* [Data for this exercise]
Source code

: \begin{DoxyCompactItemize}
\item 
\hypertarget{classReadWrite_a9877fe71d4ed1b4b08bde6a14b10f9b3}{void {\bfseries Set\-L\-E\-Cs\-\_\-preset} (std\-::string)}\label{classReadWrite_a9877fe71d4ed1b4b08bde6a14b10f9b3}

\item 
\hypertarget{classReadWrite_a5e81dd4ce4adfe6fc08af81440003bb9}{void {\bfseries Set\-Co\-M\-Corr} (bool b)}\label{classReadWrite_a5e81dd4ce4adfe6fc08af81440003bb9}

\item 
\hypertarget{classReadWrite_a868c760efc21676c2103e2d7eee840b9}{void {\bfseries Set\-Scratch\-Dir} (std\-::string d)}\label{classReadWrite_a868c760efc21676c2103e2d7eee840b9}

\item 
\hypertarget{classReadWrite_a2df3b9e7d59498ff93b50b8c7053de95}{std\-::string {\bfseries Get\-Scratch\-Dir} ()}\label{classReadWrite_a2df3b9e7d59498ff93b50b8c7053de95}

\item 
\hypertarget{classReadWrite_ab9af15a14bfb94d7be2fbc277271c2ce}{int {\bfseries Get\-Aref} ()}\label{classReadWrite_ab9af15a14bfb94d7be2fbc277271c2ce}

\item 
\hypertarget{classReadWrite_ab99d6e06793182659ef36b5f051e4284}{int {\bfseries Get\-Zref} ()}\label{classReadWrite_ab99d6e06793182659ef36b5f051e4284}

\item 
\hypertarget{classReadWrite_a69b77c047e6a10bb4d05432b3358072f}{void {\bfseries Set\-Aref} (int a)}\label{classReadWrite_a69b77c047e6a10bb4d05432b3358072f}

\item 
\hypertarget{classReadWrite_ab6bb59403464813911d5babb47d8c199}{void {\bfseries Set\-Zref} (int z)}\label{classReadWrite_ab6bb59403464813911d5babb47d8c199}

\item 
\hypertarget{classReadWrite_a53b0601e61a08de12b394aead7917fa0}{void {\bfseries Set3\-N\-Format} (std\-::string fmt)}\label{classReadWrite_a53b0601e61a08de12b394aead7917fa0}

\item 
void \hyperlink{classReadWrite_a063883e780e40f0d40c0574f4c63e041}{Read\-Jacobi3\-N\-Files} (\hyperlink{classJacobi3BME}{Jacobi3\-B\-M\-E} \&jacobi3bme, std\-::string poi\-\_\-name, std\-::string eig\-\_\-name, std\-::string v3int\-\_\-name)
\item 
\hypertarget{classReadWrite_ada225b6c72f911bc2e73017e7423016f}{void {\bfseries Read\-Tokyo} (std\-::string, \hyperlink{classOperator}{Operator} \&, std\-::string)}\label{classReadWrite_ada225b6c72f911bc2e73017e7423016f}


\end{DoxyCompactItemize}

...

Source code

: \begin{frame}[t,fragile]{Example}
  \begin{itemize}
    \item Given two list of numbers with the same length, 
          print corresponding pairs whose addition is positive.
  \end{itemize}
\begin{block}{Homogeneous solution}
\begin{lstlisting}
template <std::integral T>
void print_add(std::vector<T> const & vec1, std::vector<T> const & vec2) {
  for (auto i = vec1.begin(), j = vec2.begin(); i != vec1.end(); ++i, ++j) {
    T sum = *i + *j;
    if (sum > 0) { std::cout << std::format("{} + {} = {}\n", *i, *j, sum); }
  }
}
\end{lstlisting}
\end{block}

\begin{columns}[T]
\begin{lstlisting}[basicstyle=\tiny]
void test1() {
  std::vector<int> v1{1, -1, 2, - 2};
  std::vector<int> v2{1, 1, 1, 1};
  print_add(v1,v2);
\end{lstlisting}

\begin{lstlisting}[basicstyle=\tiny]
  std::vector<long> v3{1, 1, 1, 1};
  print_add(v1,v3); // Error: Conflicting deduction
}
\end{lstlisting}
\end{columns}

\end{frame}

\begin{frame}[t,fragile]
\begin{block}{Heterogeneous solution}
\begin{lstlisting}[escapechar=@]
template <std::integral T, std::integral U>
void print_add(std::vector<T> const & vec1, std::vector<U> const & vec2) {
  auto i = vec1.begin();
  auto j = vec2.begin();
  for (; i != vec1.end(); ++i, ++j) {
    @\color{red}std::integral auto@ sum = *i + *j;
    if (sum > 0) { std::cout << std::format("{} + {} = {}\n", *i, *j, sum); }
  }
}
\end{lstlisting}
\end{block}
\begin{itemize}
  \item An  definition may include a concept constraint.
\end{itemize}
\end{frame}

...

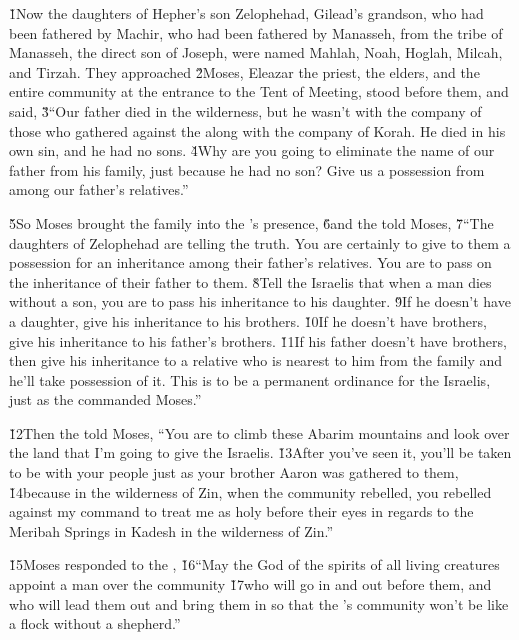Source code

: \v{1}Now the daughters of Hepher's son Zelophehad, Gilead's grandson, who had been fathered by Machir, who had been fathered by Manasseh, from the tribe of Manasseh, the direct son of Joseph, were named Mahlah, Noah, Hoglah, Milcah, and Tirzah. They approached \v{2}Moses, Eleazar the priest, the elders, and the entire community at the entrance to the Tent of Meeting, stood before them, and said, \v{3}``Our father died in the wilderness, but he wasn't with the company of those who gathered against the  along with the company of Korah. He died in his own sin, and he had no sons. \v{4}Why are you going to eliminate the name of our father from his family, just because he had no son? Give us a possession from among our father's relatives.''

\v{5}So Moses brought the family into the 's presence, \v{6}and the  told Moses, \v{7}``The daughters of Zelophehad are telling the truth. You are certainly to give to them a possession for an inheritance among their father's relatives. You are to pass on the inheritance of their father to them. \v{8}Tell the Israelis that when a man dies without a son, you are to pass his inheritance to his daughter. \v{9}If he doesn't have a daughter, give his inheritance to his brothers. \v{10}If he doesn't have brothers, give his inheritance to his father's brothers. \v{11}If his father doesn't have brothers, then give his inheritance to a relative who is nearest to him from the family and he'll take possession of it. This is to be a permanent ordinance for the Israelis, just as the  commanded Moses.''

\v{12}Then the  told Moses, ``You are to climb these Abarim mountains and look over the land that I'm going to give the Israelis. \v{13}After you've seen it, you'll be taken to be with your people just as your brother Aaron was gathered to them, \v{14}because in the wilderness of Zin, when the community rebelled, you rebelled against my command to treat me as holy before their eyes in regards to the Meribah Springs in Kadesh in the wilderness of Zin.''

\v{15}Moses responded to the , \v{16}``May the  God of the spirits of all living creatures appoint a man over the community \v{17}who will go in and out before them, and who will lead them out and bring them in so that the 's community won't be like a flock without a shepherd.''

* [Instructions for the task] Look through the entries above. Extract each line with the word "Zref".

* [Response]
\hypertarget{classReadWrite_ab99d6e06793182659ef36b5f051e4284}{int {\bfseries Get\-Zref} ()}\label{classReadWrite_ab99d6e06793182659ef36b5f051e4284}
\hypertarget{classReadWrite_ab6bb59403464813911d5babb47d8c199}{void {\bfseries Set\-Zref} (int z)}\label{classReadWrite_ab6bb59403464813911d5babb47d8c199}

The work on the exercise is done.